Top-level Files of tip
Not logged in

Files in the top-level directory from the latest check-in


ratrap — blocklisting http stub

%%VERSION%%

ratrap listens on 127.0.0.1, default port 60666 for HTTP requests that contain X-Forwarded-For, and passes those addresses to the BSD blocklistd service.

It was written entirely by hand, and is distributed under the ISC license.

Homepage: https://fossil.se30.xyz/ratrap

Installation

ratrap can be initially installed by cloning its Fossil repo and doing:

opam switch create .

You can update it later by doing:

fossil up; and opam install .

If you don't use opam, the package builds with Topkg, which we'll assume you can operate, given that you don't use opam.

Synopsis

Start ratrap using your favorite service manager. Direct any HTTP request that annoys you to 127.0.0.1, port 60666, passing the client IP in X-Forwarded-For.

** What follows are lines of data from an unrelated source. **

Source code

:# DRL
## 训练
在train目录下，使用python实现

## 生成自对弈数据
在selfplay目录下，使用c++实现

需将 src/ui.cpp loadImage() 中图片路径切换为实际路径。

Requests that reach the trap are logged to stdout. For requests that include a body, the logs show up to 240 characters of the content, with non-newline control characters shown as their Unicode Control Picture form, and non-ASCII characters replaced with their hex form in C notation (\x90).

Documentation

To deploy this successfully requires modifications to your firewall rules, blocklistd setup, and web server configuration. It has been tested on FreeBSD, using pf and nginx.

A basic pf.conf follows:

pass
anchor "ratrap" {
    anchor "60666" in {
        block in proto tcp from <port60666> to any port {80, 443}
    }
}

Then, add the relevant stanza in /etc/blocklistd.conf:

# adr/mask:port type    proto   owner       name    nfail   disable
[local]
60666           stream  *       *           ratrap  3       10m

Finally, place this stanza or similar in your nginx configuration as appropriate. We have a file ratrap in the configuration root and include ratrap; in our sites-enabled files.

location ~* (cgi-bin|\.php$|\.env|/aws|^/service|\.git/config|/wp-|/wordpress/) {
    proxy_set_header Host $host;
    proxy_set_header X-Forwarded-For $remote_addr;
    proxy_pass_request_headers off;
    proxy_pass http://localhost:60666;
}

Architecture

The design of blocklistd uses the POSIX socket function getpeername to find the address to block, which assumes that your service is directly connected to the offending socket. This is not the case in the HTTP proxy world, so at first it would seem difficult to use blocklistd without a module in the web server.

It is also the case in the UDP world, though, and it is for this use-case that blocklistd provides the blocklist_sa_r interface, which works with an un-connected socket and a client-provided address.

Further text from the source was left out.